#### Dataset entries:
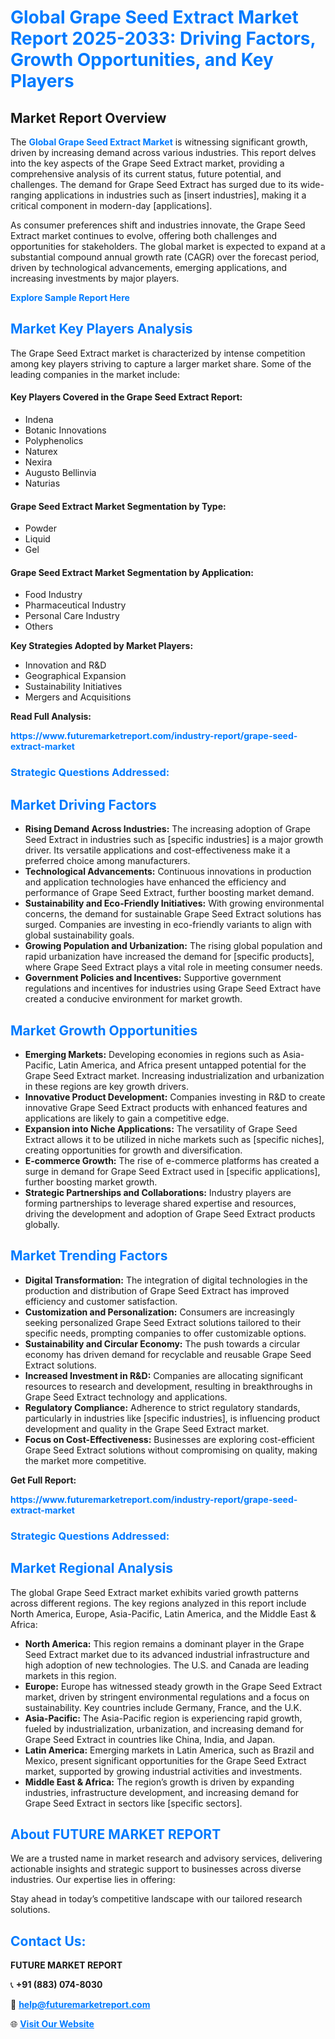 <h1 style="color: #007BFF;">Global Grape Seed Extract Market Report 2025-2033: Driving Factors, Growth Opportunities, and Key Players</h1>

<section id="overview">
<h2>Market Report Overview</h2>
<p>The <a href="https://www.futuremarketreport.com/industry-report/grape-seed-extract-market" style="color: #007BFF; text-decoration: none;"><strong>Global Grape Seed Extract Market</strong></a> is witnessing significant growth, driven by increasing demand across various industries. This report delves into the key aspects of the Grape Seed Extract market, providing a comprehensive analysis of its current status, future potential, and challenges. The demand for Grape Seed Extract has surged due to its wide-ranging applications in industries such as [insert industries], making it a critical component in modern-day [applications].</p>
<p>As consumer preferences shift and industries innovate, the Grape Seed Extract market continues to evolve, offering both challenges and opportunities for stakeholders. The global market is expected to expand at a substantial compound annual growth rate (CAGR) over the forecast period, driven by technological advancements, emerging applications, and increasing investments by major players.</p>
</section>

<section id="overview">
<p><a href="https://www.futuremarketreport.com/request-sample/reportId=61762" style="color: #007BFF; text-decoration: none;"><strong>Explore Sample Report Here</strong></a></p>
</section>

<section id="key-players">
<h2 style="color: #007BFF;">Market Key Players Analysis</h2>
<p>The Grape Seed Extract market is characterized by intense competition among key players striving to capture a larger market share. Some of the leading companies in the market include:</p>
<h4>Key Players Covered in the Grape Seed Extract Report:</h4>
<ul><li>Indena</li><li>Botanic Innovations</li><li>Polyphenolics</li><li>Naturex</li><li>Nexira</li><li>Augusto Bellinvia</li><li>Naturias</li></ul>
<h4>Grape Seed Extract Market Segmentation by Type:</h4>
<ul><li>Powder</li><li>Liquid</li><li>Gel</li></ul>

<h4>Grape Seed Extract Market Segmentation by Application:</h4>
<ul><li>Food Industry</li><li>Pharmaceutical Industry</li><li>Personal Care Industry</li><li>Others</li></ul>
<p><strong>Key Strategies Adopted by Market Players:</strong></p>
<ul>
<li>Innovation and R&D</li>
<li>Geographical Expansion</li>
<li>Sustainability Initiatives</li>
<li>Mergers and Acquisitions</li>
</ul>
</section>

<section>
<p><strong>Read Full Analysis: </strong></p><a href="https://www.futuremarketreport.com/industry-report/grape-seed-extract-market" style="color: #007BFF; text-decoration: none;"><strong>https://www.futuremarketreport.com/industry-report/grape-seed-extract-market</strong></a>
<h3 style="color: #007BFF;">Strategic Questions Addressed:</h3>
</section>

<section id="driving-factors">
<h2 style="color: #007BFF;">Market Driving Factors</h2>
<ul>
<li><strong>Rising Demand Across Industries:</strong> The increasing adoption of Grape Seed Extract in industries such as [specific industries] is a major growth driver. Its versatile applications and cost-effectiveness make it a preferred choice among manufacturers.</li>
<li><strong>Technological Advancements:</strong> Continuous innovations in production and application technologies have enhanced the efficiency and performance of Grape Seed Extract, further boosting market demand.</li>
<li><strong>Sustainability and Eco-Friendly Initiatives:</strong> With growing environmental concerns, the demand for sustainable Grape Seed Extract solutions has surged. Companies are investing in eco-friendly variants to align with global sustainability goals.</li>
<li><strong>Growing Population and Urbanization:</strong> The rising global population and rapid urbanization have increased the demand for [specific products], where Grape Seed Extract plays a vital role in meeting consumer needs.</li>
<li><strong>Government Policies and Incentives:</strong> Supportive government regulations and incentives for industries using Grape Seed Extract have created a conducive environment for market growth.</li>
</ul>
</section>

<section id="growth-opportunities">
<h2 style="color: #007BFF;">Market Growth Opportunities</h2>
<ul>
<li><strong>Emerging Markets:</strong> Developing economies in regions such as Asia-Pacific, Latin America, and Africa present untapped potential for the Grape Seed Extract market. Increasing industrialization and urbanization in these regions are key growth drivers.</li>
<li><strong>Innovative Product Development:</strong> Companies investing in R&D to create innovative Grape Seed Extract products with enhanced features and applications are likely to gain a competitive edge.</li>
<li><strong>Expansion into Niche Applications:</strong> The versatility of Grape Seed Extract allows it to be utilized in niche markets such as [specific niches], creating opportunities for growth and diversification.</li>
<li><strong>E-commerce Growth:</strong> The rise of e-commerce platforms has created a surge in demand for Grape Seed Extract used in [specific applications], further boosting market growth.</li>
<li><strong>Strategic Partnerships and Collaborations:</strong> Industry players are forming partnerships to leverage shared expertise and resources, driving the development and adoption of Grape Seed Extract products globally.</li>
</ul>
</section>

<section id="trending-factors">
<h2 style="color: #007BFF;">Market Trending Factors</h2>
<ul>
<li><strong>Digital Transformation:</strong> The integration of digital technologies in the production and distribution of Grape Seed Extract has improved efficiency and customer satisfaction.</li>
<li><strong>Customization and Personalization:</strong> Consumers are increasingly seeking personalized Grape Seed Extract solutions tailored to their specific needs, prompting companies to offer customizable options.</li>
<li><strong>Sustainability and Circular Economy:</strong> The push towards a circular economy has driven demand for recyclable and reusable Grape Seed Extract solutions.</li>
<li><strong>Increased Investment in R&D:</strong> Companies are allocating significant resources to research and development, resulting in breakthroughs in Grape Seed Extract technology and applications.</li>
<li><strong>Regulatory Compliance:</strong> Adherence to strict regulatory standards, particularly in industries like [specific industries], is influencing product development and quality in the Grape Seed Extract market.</li>
<li><strong>Focus on Cost-Effectiveness:</strong> Businesses are exploring cost-efficient Grape Seed Extract solutions without compromising on quality, making the market more competitive.</li>
</ul>
</section>

<section>
<p><strong>Get Full Report: </strong></p><a href="https://www.futuremarketreport.com/industry-report/grape-seed-extract-market" style="color: #007BFF; text-decoration: none;"><strong>https://www.futuremarketreport.com/industry-report/grape-seed-extract-market</strong></a>
<h3 style="color: #007BFF;">Strategic Questions Addressed:</h3>
</section>


<section id="regional-analysis">
<h2 style="color: #007BFF;">Market Regional Analysis</h2>
<p>The global Grape Seed Extract market exhibits varied growth patterns across different regions. The key regions analyzed in this report include North America, Europe, Asia-Pacific, Latin America, and the Middle East & Africa:</p>
<ul>
<li><strong>North America:</strong> This region remains a dominant player in the Grape Seed Extract market due to its advanced industrial infrastructure and high adoption of new technologies. The U.S. and Canada are leading markets in this region.</li>
<li><strong>Europe:</strong> Europe has witnessed steady growth in the Grape Seed Extract market, driven by stringent environmental regulations and a focus on sustainability. Key countries include Germany, France, and the U.K.</li>
<li><strong>Asia-Pacific:</strong> The Asia-Pacific region is experiencing rapid growth, fueled by industrialization, urbanization, and increasing demand for Grape Seed Extract in countries like China, India, and Japan.</li>
<li><strong>Latin America:</strong> Emerging markets in Latin America, such as Brazil and Mexico, present significant opportunities for the Grape Seed Extract market, supported by growing industrial activities and investments.</li>
<li><strong>Middle East & Africa:</strong> The region’s growth is driven by expanding industries, infrastructure development, and increasing demand for Grape Seed Extract in sectors like [specific sectors].</li>
</ul>
</section>

<footer>
<h2 style="color: #007BFF;">About FUTURE MARKET REPORT</h2>
<p>We are a trusted name in market research and advisory services, delivering actionable insights and strategic support to businesses across diverse industries. Our expertise lies in offering:</p>

<p>Stay ahead in today’s competitive landscape with our tailored research solutions.</p>

<h2 style="color: #007BFF;">Contact Us:</h2>
<p><strong>FUTURE MARKET REPORT</strong></p>
<p>📞 <strong>+91 (883) 074-8030</strong></p>
<p>📧 <strong><a href="mailto:help@futuremarketreport.com" style="color: #007BFF;">help@futuremarketreport.com</a></strong></p>
<p>🌐 <strong><a href="https://www.futuremarketreport.com/" style="color: #007BFF;">Visit Our Website</a></strong></p>
</footer>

#### EXERCISE DIRECTIONS:
Repeat the records above verbatim. Include none of the pictures.

#### FINISHED TASK:
 <h1 style="color: #007BFF;">Global Grape Seed Extract Market Report 2025-2033: Driving Factors, Growth Opportunities, and Key Players</h1>

<section id="overview">
<h2>Market Report Overview</h2>
<p>The <a href="https://www.futuremarketreport.com/industry-report/grape-seed-extract-market" style="color: #007BFF; text-decoration: none;"><strong>Global Grape Seed Extract Market</strong></a> is witnessing significant growth, driven by increasing demand across various industries. This report delves into the key aspects of the Grape Seed Extract market, providing a comprehensive analysis of its current status, future potential, and challenges. The demand for Grape Seed Extract has surged due to its wide-ranging applications in industries such as [insert industries], making it a critical component in modern-day [applications].</p>
<p>As consumer preferences shift and industries innovate, the Grape Seed Extract market continues to evolve, offering both challenges and opportunities for stakeholders. The global market is expected to expand at a substantial compound annual growth rate (CAGR) over the forecast period, driven by technological advancements, emerging applications, and increasing investments by major players.</p>
</section>

<section id="overview">
<p><a href="https://www.futuremarketreport.com/request-sample/reportId=61762" style="color: #007BFF; text-decoration: none;"><strong>Explore Sample Report Here</strong></a></p>
</section>

<section id="key-players">
<h2 style="color: #007BFF;">Market Key Players Analysis</h2>
<p>The Grape Seed Extract market is characterized by intense competition among key players striving to capture a larger market share. Some of the leading companies in the market include:</p>
<h4>Key Players Covered in the Grape Seed Extract Report:</h4>
<ul><li>Indena</li><li>Botanic Innovations</li><li>Polyphenolics</li><li>Naturex</li><li>Nexira</li><li>Augusto Bellinvia</li><li>Naturias</li></ul>
<h4>Grape Seed Extract Market Segmentation by Type:</h4>
<ul><li>Powder</li><li>Liquid</li><li>Gel</li></ul>

<h4>Grape Seed Extract Market Segmentation by Application:</h4>
<ul><li>Food Industry</li><li>Pharmaceutical Industry</li><li>Personal Care Industry</li><li>Others</li></ul>
<p><strong>Key Strategies Adopted by Market Players:</strong></p>
<ul>
<li>Innovation and R&D</li>
<li>Geographical Expansion</li>
<li>Sustainability Initiatives</li>
<li>Mergers and Acquisitions</li>
</ul>
</section>

<section>
<p><strong>Read Full Analysis: </strong></p><a href="https://www.futuremarketreport.com/industry-report/grape-seed-extract-market" style="color: #007BFF; text-decoration: none;"><strong>https://www.futuremarketreport.com/industry-report/grape-seed-extract-market</strong></a>
<h3 style="color: #007BFF;">Strategic Questions Addressed:</h3>
</section>

<section id="driving-factors">
<h2 style="color: #007BFF;">Market Driving Factors</h2>
<ul>
<li><strong>Rising Demand Across Industries:</strong> The increasing adoption of Grape Seed Extract in industries such as [specific industries] is a major growth driver. Its versatile applications and cost-effectiveness make it a preferred choice among manufacturers.</li>
<li><strong>Technological Advancements:</strong> Continuous innovations in production and application technologies have enhanced the efficiency and performance of Grape Seed Extract, further boosting market demand.</li>
<li><strong>Sustainability and Eco-Friendly Initiatives:</strong> With growing environmental concerns, the demand for sustainable Grape Seed Extract solutions has surged. Companies are investing in eco-friendly variants to align with global sustainability goals.</li>
<li><strong>Growing Population and Urbanization:</strong> The rising global population and rapid urbanization have increased the demand for [specific products], where Grape Seed Extract plays a vital role in meeting consumer needs.</li>
<li><strong>Government Policies and Incentives:</strong> Supportive government regulations and incentives for industries using Grape Seed Extract have created a conducive environment for market growth.</li>
</ul>
</section>

<section id="growth-opportunities">
<h2 style="color: #007BFF;">Market Growth Opportunities</h2>
<ul>
<li><strong>Emerging Markets:</strong> Developing economies in regions such as Asia-Pacific, Latin America, and Africa present untapped potential for the Grape Seed Extract market. Increasing industrialization and urbanization in these regions are key growth drivers.</li>
<li><strong>Innovative Product Development:</strong> Companies investing in R&D to create innovative Grape Seed Extract products with enhanced features and applications are likely to gain a competitive edge.</li>
<li><strong>Expansion into Niche Applications:</strong> The versatility of Grape Seed Extract allows it to be utilized in niche markets such as [specific niches], creating opportunities for growth and diversification.</li>
<li><strong>E-commerce Growth:</strong> The rise of e-commerce platforms has created a surge in demand for Grape Seed Extract used in [specific applications], further boosting market growth.</li>
<li><strong>Strategic Partnerships and Collaborations:</strong> Industry players are forming partnerships to leverage shared expertise and resources, driving the development and adoption of Grape Seed Extract products globally.</li>
</ul>
</section>

<section id="trending-factors">
<h2 style="color: #007BFF;">Market Trending Factors</h2>
<ul>
<li><strong>Digital Transformation:</strong> The integration of digital technologies in the production and distribution of Grape Seed Extract has improved efficiency and customer satisfaction.</li>
<li><strong>Customization and Personalization:</strong> Consumers are increasingly seeking personalized Grape Seed Extract solutions tailored to their specific needs, prompting companies to offer customizable options.</li>
<li><strong>Sustainability and Circular Economy:</strong> The push towards a circular economy has driven demand for recyclable and reusable Grape Seed Extract solutions.</li>
<li><strong>Increased Investment in R&D:</strong> Companies are allocating significant resources to research and development, resulting in breakthroughs in Grape Seed Extract technology and applications.</li>
<li><strong>Regulatory Compliance:</strong> Adherence to strict regulatory standards, particularly in industries like [specific industries], is influencing product development and quality in the Grape Seed Extract market.</li>
<li><strong>Focus on Cost-Effectiveness:</strong> Businesses are exploring cost-efficient Grape Seed Extract solutions without compromising on quality, making the market more competitive.</li>
</ul>
</section>

<section>
<p><strong>Get Full Report: </strong></p><a href="https://www.futuremarketreport.com/industry-report/grape-seed-extract-market" style="color: #007BFF; text-decoration: none;"><strong>https://www.futuremarketreport.com/industry-report/grape-seed-extract-market</strong></a>
<h3 style="color: #007BFF;">Strategic Questions Addressed:</h3>
</section>


<section id="regional-analysis">
<h2 style="color: #007BFF;">Market Regional Analysis</h2>
<p>The global Grape Seed Extract market exhibits varied growth patterns across different regions. The key regions analyzed in this report include North America, Europe, Asia-Pacific, Latin America, and the Middle East & Africa:</p>
<ul>
<li><strong>North America:</strong> This region remains a dominant player in the Grape Seed Extract market due to its advanced industrial infrastructure and high adoption of new technologies. The U.S. and Canada are leading markets in this region.</li>
<li><strong>Europe:</strong> Europe has witnessed steady growth in the Grape Seed Extract market, driven by stringent environmental regulations and a focus on sustainability. Key countries include Germany, France, and the U.K.</li>
<li><strong>Asia-Pacific:</strong> The Asia-Pacific region is experiencing rapid growth, fueled by industrialization, urbanization, and increasing demand for Grape Seed Extract in countries like China, India, and Japan.</li>
<li><strong>Latin America:</strong> Emerging markets in Latin America, such as Brazil and Mexico, present significant opportunities for the Grape Seed Extract market, supported by growing industrial activities and investments.</li>
<li><strong>Middle East & Africa:</strong> The region’s growth is driven by expanding industries, infrastructure development, and increasing demand for Grape Seed Extract in sectors like [specific sectors].</li>
</ul>
</section>

<footer>
<h2 style="color: #007BFF;">About FUTURE MARKET REPORT</h2>
<p>We are a trusted name in market research and advisory services, delivering actionable insights and strategic support to businesses across diverse industries. Our expertise lies in offering:</p>

<p>Stay ahead in today’s competitive landscape with our tailored research solutions.</p>

<h2 style="color: #007BFF;">Contact Us:</h2>
<p><strong>FUTURE MARKET REPORT</strong></p>
<p>📞 <strong>+91 (883) 074-8030</strong></p>
<p>📧 <strong><a href="mailto:help@futuremarketreport.com" style="color: #007BFF;">help@futuremarketreport.com</a></strong></p>
<p>🌐 <strong><a href="https://www.futuremarketreport.com/" style="color: #007BFF;">Visit Our Website</a></strong></p>
</footer>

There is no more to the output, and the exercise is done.